2013年1月2日 星期三

[Python] 了解 *、*args、** 與 **kwargs


When i started learning Python, i was very confused regarding what args, kwargs, * and ** does. And i feel there are few like me who had this confusion and problem. With this post, i intend to reduce (hopefully i can eliminate) that confusion.
Throughout this post, i will be using ipython and i suggest you to try everything on ipython as well. We will intentionally make some mistakes along the way, so that we can understand this topic better.

Let's divide our work under five sections:

  1. Understanding what '*' does from inside a function call.
  2. Understanding what '*args' mean inside a function definition.
  3. Understanding what '**' does from inside a function call.
  4. Understanding what '**kwargs' mean inside a function definition.
  5. A practical example of where we use 'args', 'kwargs' and why we use it.

Understanding what * does from inside a function call.

Let's define a function "fun" which takes three positional arguments.
In [5]: def fun(a, b, c):
   ...:     print a, b, c
   ...:     
   ...:
Call this function passing three positional arguments
In [7]: fun(1,2,3)
1 2 3                     #Output
So, calling this function by passing three positional arguments, prints the three arguments passed to the function.
Let's make a list with three integer values in it.
In [8]: l = [1,2,3]
Let's use '*' now.
In [9]: fun(*l)
1 2 3                     #Output

What did '*' do?

It unpacked the values in list 'l' as positional arguments. And then the unpacked values were passed to function 'fun' as positional arguments.
So, unpacking the values in list and changing it to positional arguments meant writing fun(*l) was equivalent to writing fun(1,2,3). Keep in mind that l=[1,2,3]. Let's try with some other value of 'l'.
In [10]: l=[5,7,9]
In [11]: fun(*l)
5 7 9                     #Output
Let's make some errors now. Let's put four values in "l".
In [12]: l=[3,5,6,9]
Now, try to call function "fun".
In [13]: fun(*l)
---------------------------------------------------------------------------
TypeError                                 Traceback (most recent call last)
/home/akshar/branding_git/netconference/<ipython console> in <module>()
TypeError: fun() takes exactly 3 arguments (4 given)
So, in our last statement which is 'fun(*l)' we did not get a proper output and a TypeError was raised. See the error, it says "TypeError: fun() takes exactly 3 arguments (4 given)".

Why did it happen?

list 'l' contains four values. So, when we tried 'fun(*l)', 'l' was unpacked so that its value could be sent as positional arguments. But, "l" has four values in it. So, writing 'fun(*l)' was equivalent to writing 'fun(3,5,6,9)'. But, 'fun' is defined to take only three positional arguments and hence we got this error. Similary, you can follow same steps with two values in list 'l' and notice the error.
In [14]: l=[5,6]
In [15]: fun(*l)
---------------------------------------------------------------------------
TypeError                                 Traceback (most recent call last)
/home/akshar/branding_git/netconference/<ipython console> in <module>()
TypeError: fun() takes exactly 3 arguments (2 given)
Let's mix '*l' with a positional argument.
In [16]: fun(1, *l)
1 5 6                  #Output.
Here we gave one positional argument which is 1 and two values i.e 5 and 6 were unpacked from "l" and hence 1,5 and 6 were passed to 'fun'.
Hope you were able to follow what '*' does when used inside a function call.

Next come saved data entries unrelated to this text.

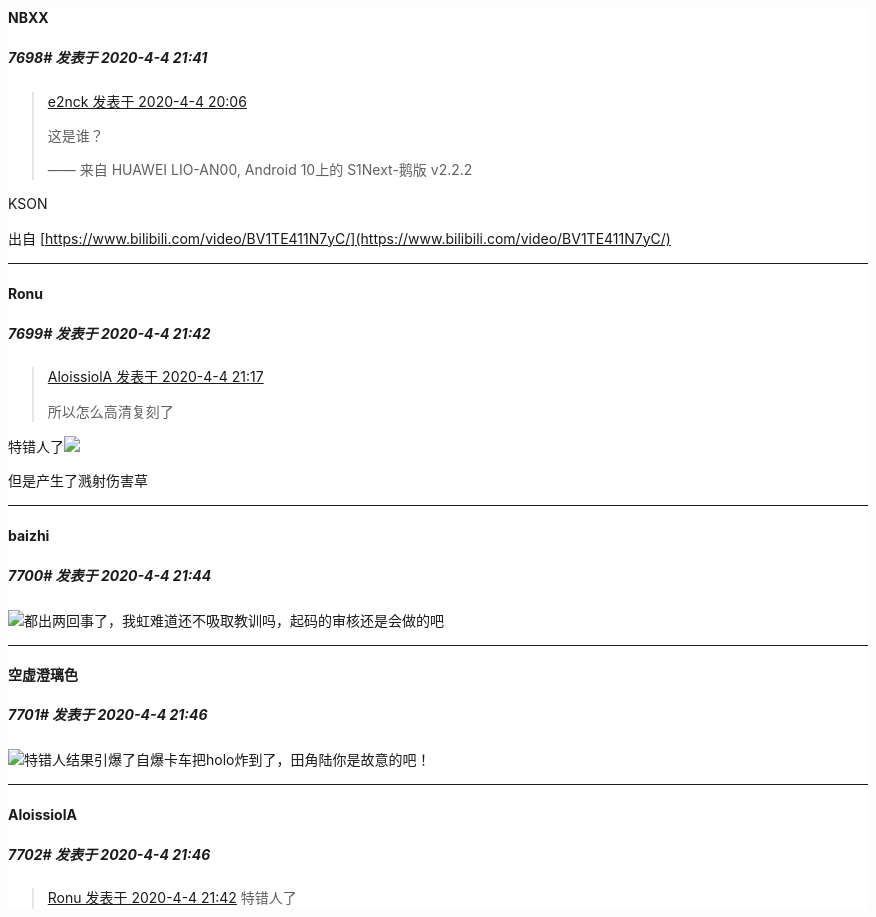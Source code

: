 ####  NBXX  
##### 7698#       发表于 2020-4-4 21:41


<blockquote><a href="httphttps://bbs.saraba1st.com/2b/forum.php?mod=redirect&amp;goto=findpost&amp;pid=46976624&amp;ptid=1920426" target="_blank">e2nck 发表于 2020-4-4 20:06</a>

这是谁？


—— 来自 HUAWEI LIO-AN00, Android 10上的 S1Next-鹅版 v2.2.2</blockquote>
KSON

出自 [https://www.bilibili.com/video/BV1TE411N7yC/](https://www.bilibili.com/video/BV1TE411N7yC/)


*****

####  Ronu  
##### 7699#       发表于 2020-4-4 21:42


<blockquote><a href="httphttps://bbs.saraba1st.com/2b/forum.php?mod=redirect&amp;goto=findpost&amp;pid=46976974&amp;ptid=1920426" target="_blank">AloissiolA 发表于 2020-4-4 21:17</a>

所以怎么高清复刻了</blockquote>
特错人了<img src="https://static.saraba1st.com/image/smiley/face2017/078.png" referrerpolicy="no-referrer">

但是产生了溅射伤害草


*****

####  baizhi  
##### 7700#       发表于 2020-4-4 21:44


<img src="https://static.saraba1st.com/image/smiley/face2017/001.png" referrerpolicy="no-referrer">都出两回事了，我虹难道还不吸取教训吗，起码的审核还是会做的吧


*****

####  空虚澄璃色  
##### 7701#       发表于 2020-4-4 21:46


<img src="https://static.saraba1st.com/image/smiley/face2017/097.png" referrerpolicy="no-referrer">特错人结果引爆了自爆卡车把holo炸到了，田角陆你是故意的吧！


*****

####  AloissiolA  
##### 7702#       发表于 2020-4-4 21:46


<blockquote><a href="httphttps://bbs.saraba1st.com/2b/forum.php?mod=redirect&amp;goto=findpost&amp;pid=46977097&amp;ptid=1920426" target="_blank">Ronu 发表于 2020-4-4 21:42</a>
特错人了
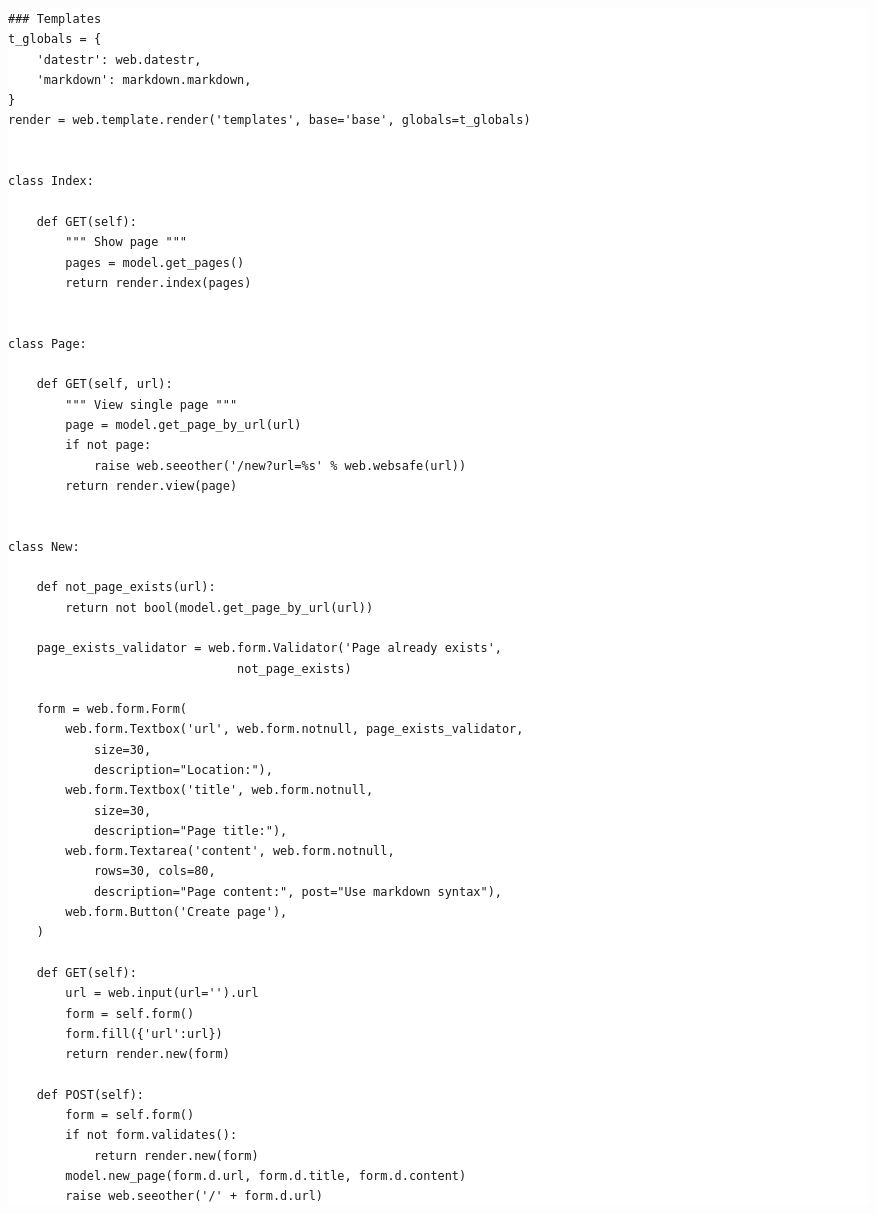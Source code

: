     
    ### Templates
    t_globals = {
        'datestr': web.datestr,
        'markdown': markdown.markdown,
    }
    render = web.template.render('templates', base='base', globals=t_globals)
    
    
    class Index:
    
        def GET(self):
            """ Show page """
            pages = model.get_pages()
            return render.index(pages)
    
    
    class Page:
        
        def GET(self, url):
            """ View single page """
            page = model.get_page_by_url(url)
            if not page:
                raise web.seeother('/new?url=%s' % web.websafe(url))
            return render.view(page)
    
    
    class New:
    
        def not_page_exists(url):
            return not bool(model.get_page_by_url(url))
    
        page_exists_validator = web.form.Validator('Page already exists', 
                                    not_page_exists)
    
        form = web.form.Form(
            web.form.Textbox('url', web.form.notnull, page_exists_validator,
                size=30,
                description="Location:"),
            web.form.Textbox('title', web.form.notnull, 
                size=30,
                description="Page title:"),
            web.form.Textarea('content', web.form.notnull, 
                rows=30, cols=80,
                description="Page content:", post="Use markdown syntax"),
            web.form.Button('Create page'),
        )
    
        def GET(self):
            url = web.input(url='').url
            form = self.form()
            form.fill({'url':url})
            return render.new(form)
    
        def POST(self):
            form = self.form()
            if not form.validates():
                return render.new(form)
            model.new_page(form.d.url, form.d.title, form.d.content)
            raise web.seeother('/' + form.d.url)
    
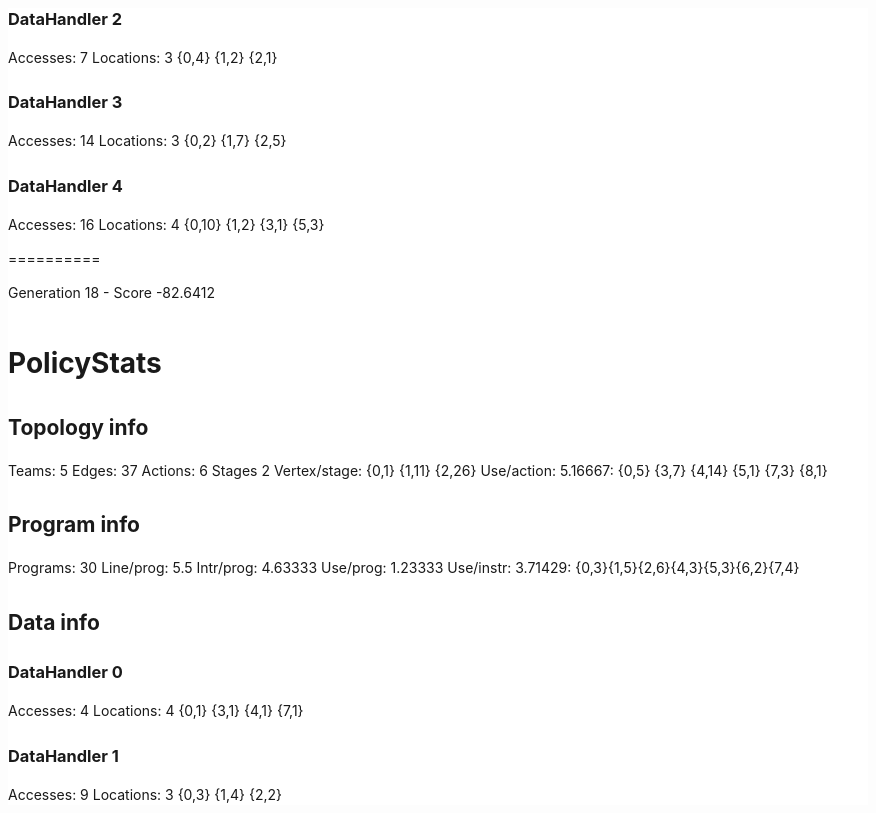 ### DataHandler 2
Accesses:	7
Locations:	3
{0,4} {1,2} {2,1} 

### DataHandler 3
Accesses:	14
Locations:	3
{0,2} {1,7} {2,5} 

### DataHandler 4
Accesses:	16
Locations:	4
{0,10} {1,2} {3,1} {5,3} 


==========

Generation 18 - Score -82.6412

# PolicyStats
## Topology info
Teams:		5
Edges:		37
Actions:	6
Stages		2
Vertex/stage:	{0,1} {1,11} {2,26} 
Use/action:	5.16667: {0,5} {3,7} {4,14} {5,1} {7,3} {8,1} 

## Program info
Programs:	30
Line/prog:	5.5
Intr/prog:	4.63333
Use/prog:	1.23333
Use/instr:	3.71429: {0,3}{1,5}{2,6}{4,3}{5,3}{6,2}{7,4}

## Data info

### DataHandler 0
Accesses:	4
Locations:	4
{0,1} {3,1} {4,1} {7,1} 

### DataHandler 1
Accesses:	9
Locations:	3
{0,3} {1,4} {2,2} 
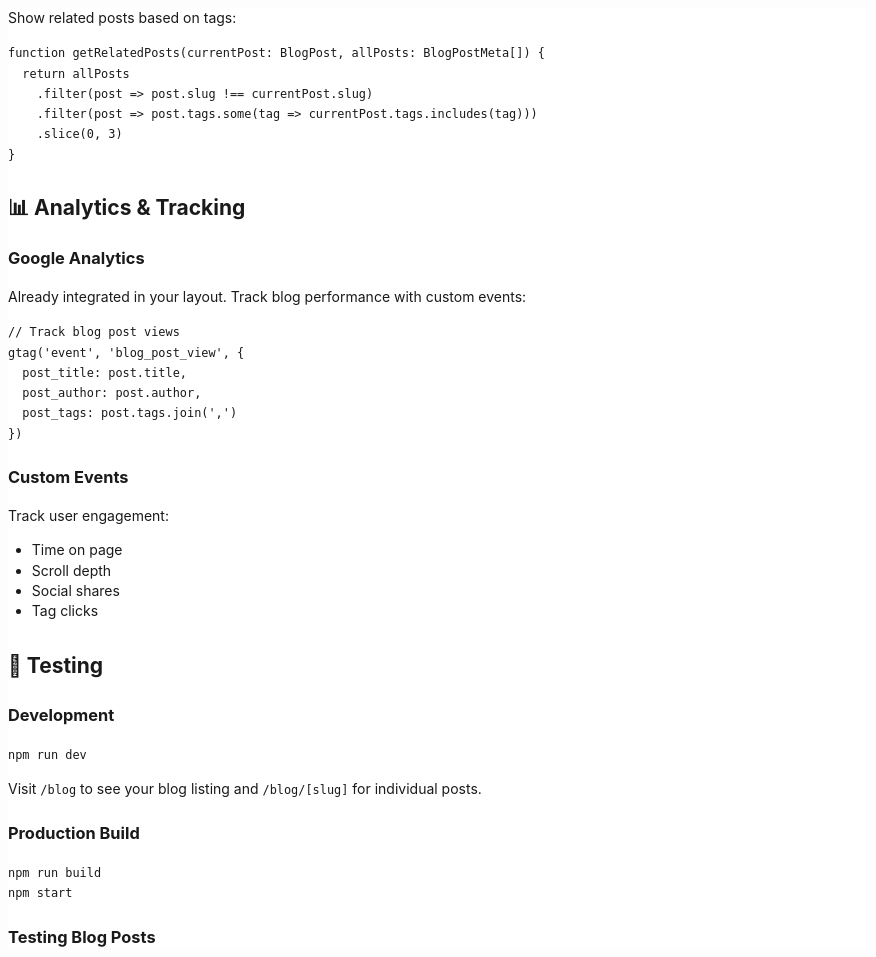 Show related posts based on tags:

```tsx
function getRelatedPosts(currentPost: BlogPost, allPosts: BlogPostMeta[]) {
  return allPosts
    .filter(post => post.slug !== currentPost.slug)
    .filter(post => post.tags.some(tag => currentPost.tags.includes(tag)))
    .slice(0, 3)
}
```

## 📊 Analytics & Tracking

### Google Analytics

Already integrated in your layout. Track blog performance with custom events:

```tsx
// Track blog post views
gtag('event', 'blog_post_view', {
  post_title: post.title,
  post_author: post.author,
  post_tags: post.tags.join(',')
})
```

### Custom Events

Track user engagement:

- Time on page
- Scroll depth
- Social shares
- Tag clicks

## 🧪 Testing

### Development

```bash
npm run dev
```

Visit `/blog` to see your blog listing and `/blog/[slug]` for individual posts.

### Production Build

```bash
npm run build
npm start
```

### Testing Blog Posts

Understanding what '*args' mean inside a function definition.

Let's change the function definition now.
In [18]: def fun(*args):
   ....:     print args
   ....:     
   ....:
Call this function with one positional argument.
In [19]: fun(1)
(1,)                  #Output
Now call this function with two positional arguments or any number of positional arguments you wish.
In [20]: fun(1,2,3)
(1, 2, 3)

What does '*args' in a function definition do?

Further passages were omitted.